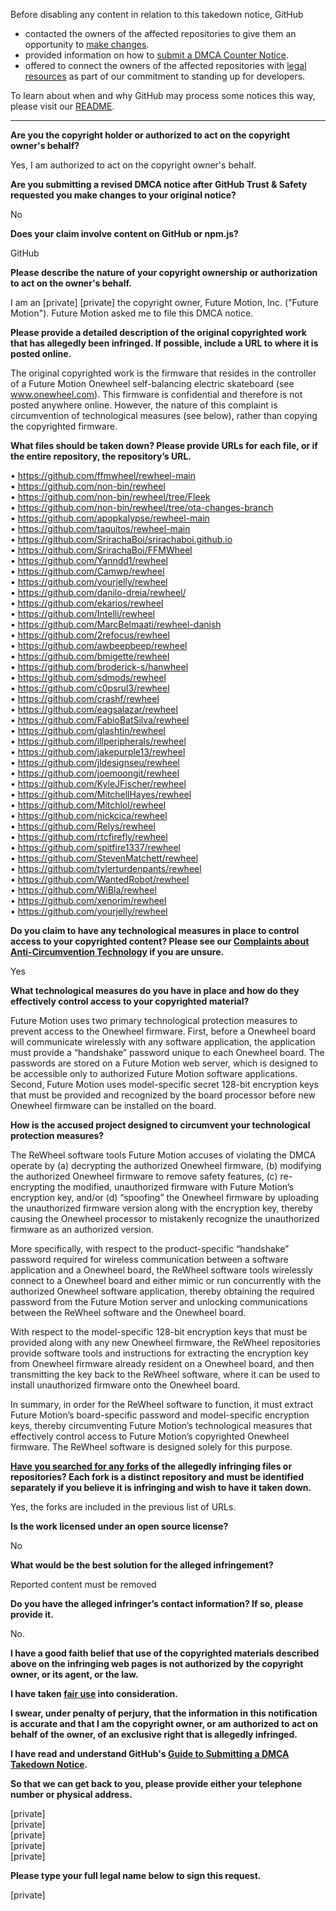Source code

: Before disabling any content in relation to this takedown notice, GitHub
- contacted the owners of the affected repositories to give them an opportunity to [make changes](https://docs.github.com/en/github/site-policy/dmca-takedown-policy#a-how-does-this-actually-work).
- provided information on how to [submit a DMCA Counter Notice](https://docs.github.com/en/articles/guide-to-submitting-a-dmca-counter-notice).
- offered to connect the owners of the affected repositories with [legal resources](https://github.blog/2020-11-16-standing-up-for-developers-youtube-dl-is-back/#developer-defense-fund) as part of our commitment to standing up for developers.

To learn about when and why GitHub may process some notices this way, please visit our [README](https://github.com/github/dmca/blob/master/README.md#anatomy-of-a-takedown-notice).

---

**Are you the copyright holder or authorized to act on the copyright owner's behalf?**  
  
Yes, I am authorized to act on the copyright owner's behalf.  
  
**Are you submitting a revised DMCA notice after GitHub Trust & Safety requested you make changes to your original notice?**  
  
No  
  
**Does your claim involve content on GitHub or npm.js?**  
  
GitHub  
  
**Please describe the nature of your copyright ownership or authorization to act on the owner's behalf.**  
  
I am an [private] [private] the copyright owner, Future Motion, Inc. ("Future Motion"). Future Motion asked me to file this DMCA notice.  
  
**Please provide a detailed description of the original copyrighted work that has allegedly been infringed. If possible, include a URL to where it is posted online.**  
  
The original copyrighted work is the firmware that resides in the controller of a Future Motion Onewheel self-balancing electric skateboard (see www.onewheel.com). This firmware is confidential and therefore is not posted anywhere online. However, the nature of this complaint is circumvention of technological measures (see below), rather than copying the copyrighted firmware.  
  
**What files should be taken down? Please provide URLs for each file, or if the entire repository, the repository’s URL.**  
  
• https://github.com/ffmwheel/rewheel-main  
• https://github.com/non-bin/rewheel  
• https://github.com/non-bin/rewheel/tree/Fleek  
• https://github.com/non-bin/rewheel/tree/ota-changes-branch  
• https://github.com/apopkalypse/rewheel-main  
• https://github.com/taquitos/rewheel-main  
• https://github.com/SrirachaBoi/srirachaboi.github.io  
• https://github.com/SrirachaBoi/FFMWheel  
• https://github.com/Yanndd1/rewheel  
• https://github.com/Camwp/rewheel  
• https://github.com/yourjelly/rewheel  
• https://github.com/danilo-dreia/rewheel/  
• https://github.com/ekarios/rewheel  
• https://github.com/Intelli/rewheel  
• https://github.com/MarcBelmaati/rewheel-danish  
• https://github.com/2refocus/rewheel  
• https://github.com/awbeepbeep/rewheel  
• https://github.com/bmigette/rewheel  
• https://github.com/broderick-s/hanwheel  
• https://github.com/sdmods/rewheel  
• https://github.com/c0psrul3/rewheel  
• https://github.com/crashf/rewheel  
• https://github.com/eagsalazar/rewheel  
• https://github.com/FabioBatSilva/rewheel  
• https://github.com/glashtin/rewheel  
• https://github.com/illperipherals/rewheel  
• https://github.com/jakepurple13/rewheel  
• https://github.com/jldesignseu/rewheel  
• https://github.com/joemoongit/rewheel  
• https://github.com/KyleJFischer/rewheel  
• https://github.com/MitchellHayes/rewheel  
• https://github.com/Mitchlol/rewheel  
• https://github.com/nickcica/rewheel  
• https://github.com/Relys/rewheel  
• https://github.com/rtcfirefly/rewheel  
• https://github.com/spitfire1337/rewheel  
• https://github.com/StevenMatchett/rewheel  
• https://github.com/tylerturdenpants/rewheel  
• https://github.com/WantedRobot/rewheel  
• https://github.com/WiBla/rewheel  
• https://github.com/xenorim/rewheel  
• https://github.com/yourjelly/rewheel  
  
**Do you claim to have any technological measures in place to control access to your copyrighted content? Please see our <a href="https://docs.github.com/articles/guide-to-submitting-a-dmca-takedown-notice#complaints-about-anti-circumvention-technology">Complaints about Anti-Circumvention Technology</a> if you are unsure.**  
  
Yes  
  
**What technological measures do you have in place and how do they effectively control access to your copyrighted material?**  
  
Future Motion uses two primary technological protection measures to prevent access to the Onewheel firmware. First, before a Onewheel board will communicate wirelessly with any software application, the application must provide a “handshake” password unique to each Onewheel board. The passwords are stored on a Future Motion web server, which is designed to be accessible only to authorized Future Motion software applications. Second, Future Motion uses model-specific secret 128-bit encryption keys that must be provided and recognized by the board processor before new Onewheel firmware can be installed on the board.  
  
**How is the accused project designed to circumvent your technological protection measures?**  
  
The ReWheel software tools Future Motion accuses of violating the DMCA operate by (a) decrypting the authorized Onewheel firmware, (b) modifying the authorized Onewheel firmware to remove safety features, (c) re-encrypting the modified, unauthorized firmware with Future Motion’s encryption key, and/or (d) “spoofing” the Onewheel firmware by uploading the unauthorized firmware version along with the encryption key, thereby causing the Onewheel processor to mistakenly recognize the unauthorized firmware as an authorized version.  
  
More specifically, with respect to the product-specific “handshake” password required for wireless communication between a software application and a Onewheel board, the ReWheel software tools wirelessly connect to a Onewheel board and either mimic or run concurrently with the authorized Onewheel software application, thereby obtaining the required password from the Future Motion server and unlocking communications between the ReWheel software and the Onewheel board.  
  
With respect to the model-specific 128-bit encryption keys that must be provided along with any new Onewheel firmware, the ReWheel repositories provide software tools and instructions for extracting the encryption key from Onewheel firmware already resident on a Onewheel board, and then transmitting the key back to the ReWheel software, where it can be used to install unauthorized firmware onto the Onewheel board.  
  
In summary, in order for the ReWheel software to function, it must extract Future Motion’s board-specific password and model-specific encryption keys, thereby circumventing Future Motion’s technological measures that effectively control access to Future Motion’s copyrighted Onewheel firmware. The ReWheel software is designed solely for this purpose.  
  
**<a href="https://docs.github.com/articles/dmca-takedown-policy#b-what-about-forks-or-whats-a-fork">Have you searched for any forks</a> of the allegedly infringing files or repositories? Each fork is a distinct repository and must be identified separately if you believe it is infringing and wish to have it taken down.**  
  
Yes, the forks are included in the previous list of URLs.  
  
**Is the work licensed under an open source license?**  
  
No  
  
**What would be the best solution for the alleged infringement?**  
  
Reported content must be removed  
  
**Do you have the alleged infringer’s contact information? If so, please provide it.**  
  
No.  
  
**I have a good faith belief that use of the copyrighted materials described above on the infringing web pages is not authorized by the copyright owner, or its agent, or the law.**  
  
**I have taken <a href="https://www.lumendatabase.org/topics/22">fair use</a> into consideration.**  
  
**I swear, under penalty of perjury, that the information in this notification is accurate and that I am the copyright owner, or am authorized to act on behalf of the owner, of an exclusive right that is allegedly infringed.**  
  
**I have read and understand GitHub's <a href="https://docs.github.com/articles/guide-to-submitting-a-dmca-takedown-notice/">Guide to Submitting a DMCA Takedown Notice</a>.**  
  
**So that we can get back to you, please provide either your telephone number or physical address.**  
  
[private]  
[private]  
[private]  
[private]  
[private]  
  
**Please type your full legal name below to sign this request.**  
  
[private]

========

Once the pictures have been removed, reproduce each line of the material above exactly.

**RESULT OF THE EXERCISE:**
Source code

: Before disabling any content in relation to this takedown notice, GitHub
- contacted the owners of the affected repositories to give them an opportunity to [make changes](https://docs.github.com/en/github/site-policy/dmca-takedown-policy#a-how-does-this-actually-work).
- provided information on how to [submit a DMCA Counter Notice](https://docs.github.com/en/articles/guide-to-submitting-a-dmca-counter-notice).
- offered to connect the owners of the affected repositories with [legal resources](https://github.blog/2020-11-16-standing-up-for-developers-youtube-dl-is-back/#developer-defense-fund) as part of our commitment to standing up for developers.

To learn about when and why GitHub may process some notices this way, please visit our [README](https://github.com/github/dmca/blob/master/README.md#anatomy-of-a-takedown-notice).

---

**Are you the copyright holder or authorized to act on the copyright owner's behalf?**  
  
Yes, I am authorized to act on the copyright owner's behalf.  
  
**Are you submitting a revised DMCA notice after GitHub Trust & Safety requested you make changes to your original notice?**  
  
No  
  
**Does your claim involve content on GitHub or npm.js?**  
  
GitHub  
  
**Please describe the nature of your copyright ownership or authorization to act on the owner's behalf.**  
  
I am an [private] [private] the copyright owner, Future Motion, Inc. ("Future Motion"). Future Motion asked me to file this DMCA notice.  
  
**Please provide a detailed description of the original copyrighted work that has allegedly been infringed. If possible, include a URL to where it is posted online.**  
  
The original copyrighted work is the firmware that resides in the controller of a Future Motion Onewheel self-balancing electric skateboard (see www.onewheel.com). This firmware is confidential and therefore is not posted anywhere online. However, the nature of this complaint is circumvention of technological measures (see below), rather than copying the copyrighted firmware.  
  
**What files should be taken down? Please provide URLs for each file, or if the entire repository, the repository’s URL.**  
  
• https://github.com/ffmwheel/rewheel-main  
• https://github.com/non-bin/rewheel  
• https://github.com/non-bin/rewheel/tree/Fleek  
• https://github.com/non-bin/rewheel/tree/ota-changes-branch  
• https://github.com/apopkalypse/rewheel-main  
• https://github.com/taquitos/rewheel-main  
• https://github.com/SrirachaBoi/srirachaboi.github.io  
• https://github.com/SrirachaBoi/FFMWheel  
• https://github.com/Yanndd1/rewheel  
• https://github.com/Camwp/rewheel  
• https://github.com/yourjelly/rewheel  
• https://github.com/danilo-dreia/rewheel/  
• https://github.com/ekarios/rewheel  
• https://github.com/Intelli/rewheel  
• https://github.com/MarcBelmaati/rewheel-danish  
• https://github.com/2refocus/rewheel  
• https://github.com/awbeepbeep/rewheel  
• https://github.com/bmigette/rewheel  
• https://github.com/broderick-s/hanwheel  
• https://github.com/sdmods/rewheel  
• https://github.com/c0psrul3/rewheel  
• https://github.com/crashf/rewheel  
• https://github.com/eagsalazar/rewheel  
• https://github.com/FabioBatSilva/rewheel  
• https://github.com/glashtin/rewheel  
• https://github.com/illperipherals/rewheel  
• https://github.com/jakepurple13/rewheel  
• https://github.com/jldesignseu/rewheel  
• https://github.com/joemoongit/rewheel  
• https://github.com/KyleJFischer/rewheel  
• https://github.com/MitchellHayes/rewheel  
• https://github.com/Mitchlol/rewheel  
• https://github.com/nickcica/rewheel  
• https://github.com/Relys/rewheel  
• https://github.com/rtcfirefly/rewheel  
• https://github.com/spitfire1337/rewheel  
• https://github.com/StevenMatchett/rewheel  
• https://github.com/tylerturdenpants/rewheel  
• https://github.com/WantedRobot/rewheel  
• https://github.com/WiBla/rewheel  
• https://github.com/xenorim/rewheel  
• https://github.com/yourjelly/rewheel  
  
**Do you claim to have any technological measures in place to control access to your copyrighted content? Please see our <a href="https://docs.github.com/articles/guide-to-submitting-a-dmca-takedown-notice#complaints-about-anti-circumvention-technology">Complaints about Anti-Circumvention Technology</a> if you are unsure.**  
  
Yes  
  
**What technological measures do you have in place and how do they effectively control access to your copyrighted material?**  
  
Future Motion uses two primary technological protection measures to prevent access to the Onewheel firmware. First, before a Onewheel board will communicate wirelessly with any software application, the application must provide a “handshake” password unique to each Onewheel board. The passwords are stored on a Future Motion web server, which is designed to be accessible only to authorized Future Motion software applications. Second, Future Motion uses model-specific secret 128-bit encryption keys that must be provided and recognized by the board processor before new Onewheel firmware can be installed on the board.  
  
**How is the accused project designed to circumvent your technological protection measures?**  
  
The ReWheel software tools Future Motion accuses of violating the DMCA operate by (a) decrypting the authorized Onewheel firmware, (b) modifying the authorized Onewheel firmware to remove safety features, (c) re-encrypting the modified, unauthorized firmware with Future Motion’s encryption key, and/or (d) “spoofing” the Onewheel firmware by uploading the unauthorized firmware version along with the encryption key, thereby causing the Onewheel processor to mistakenly recognize the unauthorized firmware as an authorized version.  
  
More specifically, with respect to the product-specific “handshake” password required for wireless communication between a software application and a Onewheel board, the ReWheel software tools wirelessly connect to a Onewheel board and either mimic or run concurrently with the authorized Onewheel software application, thereby obtaining the required password from the Future Motion server and unlocking communications between the ReWheel software and the Onewheel board.  
  
With respect to the model-specific 128-bit encryption keys that must be provided along with any new Onewheel firmware, the ReWheel repositories provide software tools and instructions for extracting the encryption key from Onewheel firmware already resident on a Onewheel board, and then transmitting the key back to the ReWheel software, where it can be used to install unauthorized firmware onto the Onewheel board.  
  
In summary, in order for the ReWheel software to function, it must extract Future Motion’s board-specific password and model-specific encryption keys, thereby circumventing Future Motion’s technological measures that effectively control access to Future Motion’s copyrighted Onewheel firmware. The ReWheel software is designed solely for this purpose.  
  
**<a href="https://docs.github.com/articles/dmca-takedown-policy#b-what-about-forks-or-whats-a-fork">Have you searched for any forks</a> of the allegedly infringing files or repositories? Each fork is a distinct repository and must be identified separately if you believe it is infringing and wish to have it taken down.**  
  
Yes, the forks are included in the previous list of URLs.  
  
**Is the work licensed under an open source license?**  
  
No  
  
**What would be the best solution for the alleged infringement?**  
  
Reported content must be removed  
  
**Do you have the alleged infringer’s contact information? If so, please provide it.**  
  
No.  
  
**I have a good faith belief that use of the copyrighted materials described above on the infringing web pages is not authorized by the copyright owner, or its agent, or the law.**  
  
**I have taken <a href="https://www.lumendatabase.org/topics/22">fair use</a> into consideration.**  
  
**I swear, under penalty of perjury, that the information in this notification is accurate and that I am the copyright owner, or am authorized to act on behalf of the owner, of an exclusive right that is allegedly infringed.**  
  
**I have read and understand GitHub's <a href="https://docs.github.com/articles/guide-to-submitting-a-dmca-takedown-notice/">Guide to Submitting a DMCA Takedown Notice</a>.**  
  
**So that we can get back to you, please provide either your telephone number or physical address.**  
  
[private]  
[private]  
[private]  
[private]  
[private]  
  
**Please type your full legal name below to sign this request.**  
  
[private]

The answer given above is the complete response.